A combine yield monitor is a measurement system that estimates how much grain is being harvested at each location in a field. It matters because yield is not uniform, even within the same field, due to soil, water, nutrients, pests, and machine settings. By combining sensor readings with GPS position, the monitor turns harvesting into a data collection process.
Farmers use this information to make better decisions about planting, fertilizer, irrigation, and field management.
Key Facts
- Mass flow rate measures grain moving through the combine per unit time: flow rate = mass / time.
- Dry yield corrects measured grain mass for moisture content so different field areas can be compared fairly.
- Yield can be estimated by yield = grain mass / harvested area.
- Harvested area during a time interval can be estimated by area = header width x distance traveled.
- Distance traveled can be calculated from speed and time: distance = speed x time.
- Accurate yield maps require calibration, clean sensors, correct header width, GPS data, and moisture correction.
Vocabulary
- Yield monitor
- A yield monitor is a combine system that estimates crop yield using grain flow, moisture, speed, header width, and position data.
- Mass flow sensor
- A mass flow sensor measures the rate at which harvested grain moves through the combine, often near the clean grain elevator.
- Moisture sensor
- A moisture sensor measures the water content of grain so the monitor can adjust yield to a standard moisture level.
- GPS receiver
- A GPS receiver records the combine's location so each yield measurement can be placed on a field map.
- Yield map
- A yield map is a color-coded field map showing how crop production changes from one area to another.
Common Mistakes to Avoid
- Ignoring calibration, which is wrong because an uncalibrated flow sensor can make the whole yield map too high or too low.
- Using wet grain mass as final yield, which is wrong because moisture differences can make two areas look different even if they contain the same amount of dry grain.
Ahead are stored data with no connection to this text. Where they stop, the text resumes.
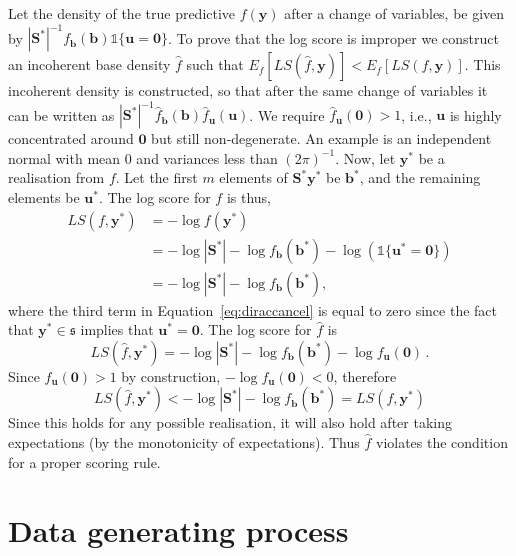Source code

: \documentclass[11pt]{article}
\theoremstyle{definition}
\begin{document}
Let the density of the true predictive $f(\bm{y})$ after a change of variables, be given by $|\bm{S}^*|^{-1}f_{\bm{b}}(\bm{b})\mathbb{1}\{\bm{u}=\bm{0}\}$. To prove that the log score is improper we construct an incoherent base density $\hat{f}$ such that $E_f\left[LS\left(\hat{f},\bm{y}\right)\right]<E_f\left[LS\left(f,\bm{y}\right)\right]$. This incoherent density is constructed, so that after the same change of variables it can be written as $|\bm{S}^*|^{-1}\hat{f}_{\bm{b}}(\bm{b})\hat{f}_{\bm{u}}(\bm{u})$. We require $\hat{f}_{\bm{u}}(\bm{0})>1$, i.e., $\bm{u}$ is highly concentrated around $\bm{0}$ but still non-degenerate. An example is an independent normal with mean 0 and variances less than $(2\pi)^{-1}$. Now, let $\bm{y}^*$ be a realisation from $f$. Let the first $m$ elements of $\bm{S}^*\bm{y}^*$ be $\bm{b}^*$, and the remaining elements be $\bm{u}^*$. The log score for $f$ is thus,
\begin{align}
LS\left(f,\bm{y}^*\right) &= -\log f(\bm{y}^*) \nonumber\\
&=-\log|\bm{S}^*|-\log f_{\bm{b}}\left(\bm{b}^*\right)-\log\left(\mathbb{1}\{\bm{u}^*=\bm{0}\}\right)\label{eq:diraccancel}\\
&=-\log|\bm{S}^*|-\log f_{\bm{b}}\left(\bm{b}^*\right),\nonumber
\end{align}
where the third term in Equation~\eqref{eq:diraccancel} is equal to zero since the fact that $\bm{y}^*\in\mathfrak{s}$ implies that $\bm{u}^*=\bm{0}$. The log score for $\hat{f}$ is
\[
LS\left(\hat{f},\bm{y}^*\right) = -\log|\bm{S}^*|-\log f_{\bm{b}}(\bm{b}^*)- \log f_{\bm{u}}(\bm{0})\,.
\]
Since $f_{\bm{u}}(\bm{0})>1$ by construction, $-\log f_{\bm{u}}(\bm{0})<0$, therefore
\[
LS\left(\hat{f},\bm{y}^*\right) <-\log|\bm{S}^*|-\log f_{\bm{b}}(\bm{b}^*)=LS\left(f,\bm{y}^*\right)
\]
Since this holds for any possible realisation, it will also hold after taking expectations (by the monotonicity of expectations). Thus $\hat{f}$ violates the condition for a proper scoring rule.

\clearpage
\section{Data generating process} \label{app:DGP}
\end{document}
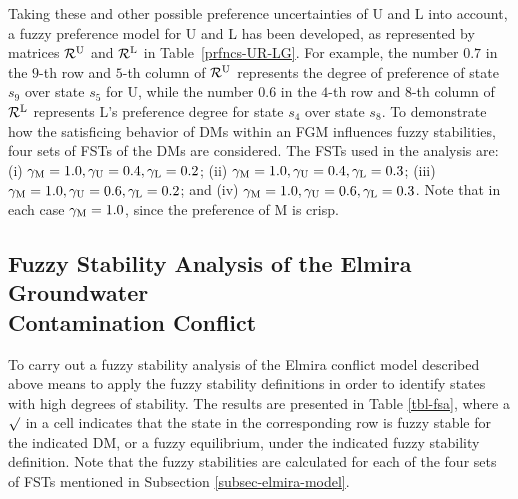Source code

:Taking these and other possible preference uncertainties of U and L into account, a fuzzy preference model for U and L has been developed, as represented by matrices $\mathcal{R}^{\rm U}$ and $\mathcal{R}^{\rm L}$ in Table~\ref{prfncs-UR-LG}. For example, the number $0.7$ in the $9$-th row and $5$-th column of $\mathcal{R}^{\rm U}$ represents the degree of preference of state $s_9$ over state $s_5$ for U, while the number $0.6$ in the $4$-th row and $8$-th column of $\mathcal{R}^{\rm L}$ represents L's preference degree for state $s_4$ over state $s_8$. To demonstrate how the satisficing behavior of DMs within an FGM influences fuzzy stabilities, four sets of FSTs of the DMs are considered. The FSTs used in the analysis are: (i) $\gamma_{\rm M}=1.0, \gamma_{\rm U}=0.4, \gamma_{\rm L}=0.2$; (ii) $\gamma_{\rm M}=1.0, \gamma_{\rm U}=0.4, \gamma_{\rm L}=0.3$; (iii) $\gamma_{\rm M}=1.0, \gamma_{\rm U}=0.6, \gamma_{\rm L}=0.2$; and (iv) $\gamma_{\rm M}=1.0, \gamma_{\rm U}=0.6, \gamma_{\rm L}=0.3$. Note that in each case $\gamma_{\rm M}=1.0$, since the preference of M is crisp.

\subsection{Fuzzy Stability Analysis of the Elmira Groundwater
\\Contamination Conflict}\label{subsec-fsa-elmira}

To carry out a fuzzy stability analysis of the Elmira conflict model described above means to apply the fuzzy stability definitions in order to identify states with high degrees of stability. The results are presented in Table \ref{tbl-fsa}, where a $\surd$ in a cell indicates that the state in the corresponding row is fuzzy stable for the indicated DM, or a fuzzy equilibrium, under the indicated fuzzy stability definition. Note that the fuzzy stabilities are calculated for each of the four sets of FSTs mentioned in Subsection \ref{subsec-elmira-model}.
- Entering the wrong header width, which is wrong because harvested area depends on width and directly affects the calculated yield.
- Treating every color change on a yield map as a soil problem, which is wrong because sensor delay, speed changes, plugged equipment, or GPS errors can also create patterns.
Practice Questions
- 1 A combine harvests with a 9.0 m header and travels 120 m in 60 s. What area is harvested during that time?
- 2 A yield monitor records 540 kg of grain from a harvested area of 0.060 ha. What is the yield in kg/ha?
- 3 A yield map shows a narrow low-yield stripe exactly where the combine slowed and turned near the field edge. Explain why this pattern might be caused by machine operation rather than crop growth.